Critical points in a polynomial function like \(f(x) = x^3 - 4x^2 - 4x + 16\) are points on the graph where the function reaches a local maximum or minimum, or may even plateau. These points occur when the first derivative \(f'(x)\) is equal to zero.
To find these critical points, we solve \(f'(x) = 0\). Critical points help in dividing the graph of the function into different sections where the function might increase or decrease. By identifying these points, we gain insight into the behaviour of the polynomial and decide the best window of observation that makes it easy to draw key insights.

• Local Maximum: The function transitions from increasing to decreasing.
• Local Minimum: The function changes from decreasing to increasing.
• Plateaus: A flat segment where the slope is zero but no change in direction occurs.

For the given polynomial, solving the derivative helps identify these key areas, which often serve as landmarks where an important behaviour of the function changes.

The first derivative analysis involves computing the derivative of a function and investigating its sign changes to infer the behaviour of the function over an interval.
For the function \(f(x) = x^3 - 4x^2 - 4x + 16\), the derivative is \(f'(x) = 3x^2 - 8x - 4\).
By setting \(f'(x) = 0\) and solving, we can pinpoint critical points. The roots found, approximately \(x \approx 3.097\) and \(x \approx -0.431\), mark where the function shifts from increasing to decreasing, or vice versa.
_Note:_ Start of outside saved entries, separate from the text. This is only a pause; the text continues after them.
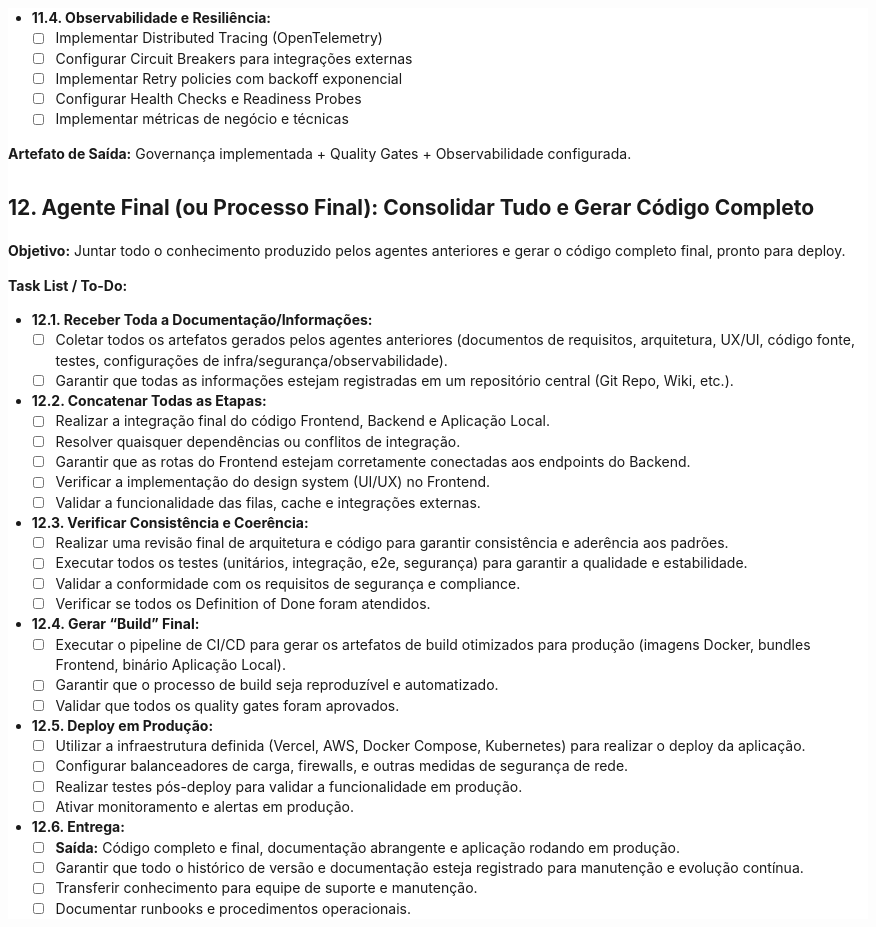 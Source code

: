 *   **11.4. Observabilidade e Resiliência:**
    *   [ ] Implementar Distributed Tracing (OpenTelemetry)
    *   [ ] Configurar Circuit Breakers para integrações externas
    *   [ ] Implementar Retry policies com backoff exponencial
    *   [ ] Configurar Health Checks e Readiness Probes
    *   [ ] Implementar métricas de negócio e técnicas

**Artefato de Saída:** Governança implementada + Quality Gates + Observabilidade configurada.

## 12. Agente Final (ou Processo Final): Consolidar Tudo e Gerar Código Completo

**Objetivo:** Juntar todo o conhecimento produzido pelos agentes anteriores e gerar o código completo final, pronto para deploy.

**Task List / To-Do:**

*   **12.1. Receber Toda a Documentação/Informações:**
    *   [ ] Coletar todos os artefatos gerados pelos agentes anteriores (documentos de requisitos, arquitetura, UX/UI, código fonte, testes, configurações de infra/segurança/observabilidade).
    *   [ ] Garantir que todas as informações estejam registradas em um repositório central (Git Repo, Wiki, etc.).

*   **12.2. Concatenar Todas as Etapas:**
    *   [ ] Realizar a integração final do código Frontend, Backend e Aplicação Local.
    *   [ ] Resolver quaisquer dependências ou conflitos de integração.
    *   [ ] Garantir que as rotas do Frontend estejam corretamente conectadas aos endpoints do Backend.
    *   [ ] Verificar a implementação do design system (UI/UX) no Frontend.
    *   [ ] Validar a funcionalidade das filas, cache e integrações externas.

*   **12.3. Verificar Consistência e Coerência:**
    *   [ ] Realizar uma revisão final de arquitetura e código para garantir consistência e aderência aos padrões.
    *   [ ] Executar todos os testes (unitários, integração, e2e, segurança) para garantir a qualidade e estabilidade.
    *   [ ] Validar a conformidade com os requisitos de segurança e compliance.
    *   [ ] Verificar se todos os Definition of Done foram atendidos.

*   **12.4. Gerar “Build” Final:**
    *   [ ] Executar o pipeline de CI/CD para gerar os artefatos de build otimizados para produção (imagens Docker, bundles Frontend, binário Aplicação Local).
    *   [ ] Garantir que o processo de build seja reproduzível e automatizado.
    *   [ ] Validar que todos os quality gates foram aprovados.

*   **12.5. Deploy em Produção:**
    *   [ ] Utilizar a infraestrutura definida (Vercel, AWS, Docker Compose, Kubernetes) para realizar o deploy da aplicação.
    *   [ ] Configurar balanceadores de carga, firewalls, e outras medidas de segurança de rede.
    *   [ ] Realizar testes pós-deploy para validar a funcionalidade em produção.
    *   [ ] Ativar monitoramento e alertas em produção.

*   **12.6. Entrega:**
    *   [ ] **Saída:** Código completo e final, documentação abrangente e aplicação rodando em produção.
    *   [ ] Garantir que todo o histórico de versão e documentação esteja registrado para manutenção e evolução contínua.
    *   [ ] Transferir conhecimento para equipe de suporte e manutenção.
    *   [ ] Documentar runbooks e procedimentos operacionais.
• Positive Derivative: Implies the original function is increasing over that interval.
• Negative Derivative: Indicates the original function is decreasing.

This analysis gives a detailed overview of where the function's tendencies to rise or fall occur, thus enabling one to appreciate the function’s global shape and aiding in selecting an optimal viewing window.

The quadratic formula is a crucial tool for finding the roots of a quadratic equation. In our context, it aids in solving \(3x^2 - 8x - 4 = 0\), derived from the first derivative of our polynomial function. The quadratic formula is given by:\[x = \frac{-b \pm \sqrt{b^2 - 4ac}}{2a}\]To solve our equation, we identify:

• \(a = 3\)
• \(b = -8\)
• \(c = -4\)

With these, we calculate the discriminant: \[b^2 - 4ac = (-8)^2 - 4(3)(-4) = 112\]A positive discriminant indicates two distinct real solutions. Solving gives us:

• \(x = \frac{8 \pm 10.583}{6}\)
• Approximate roots: \(x \approx 3.097\) and \(x \approx -0.431\)

These solutions highlight points where the function's slope is zero, signifying crucial turning points critical for efficiently graphing the function and choosing an appropriate viewing window.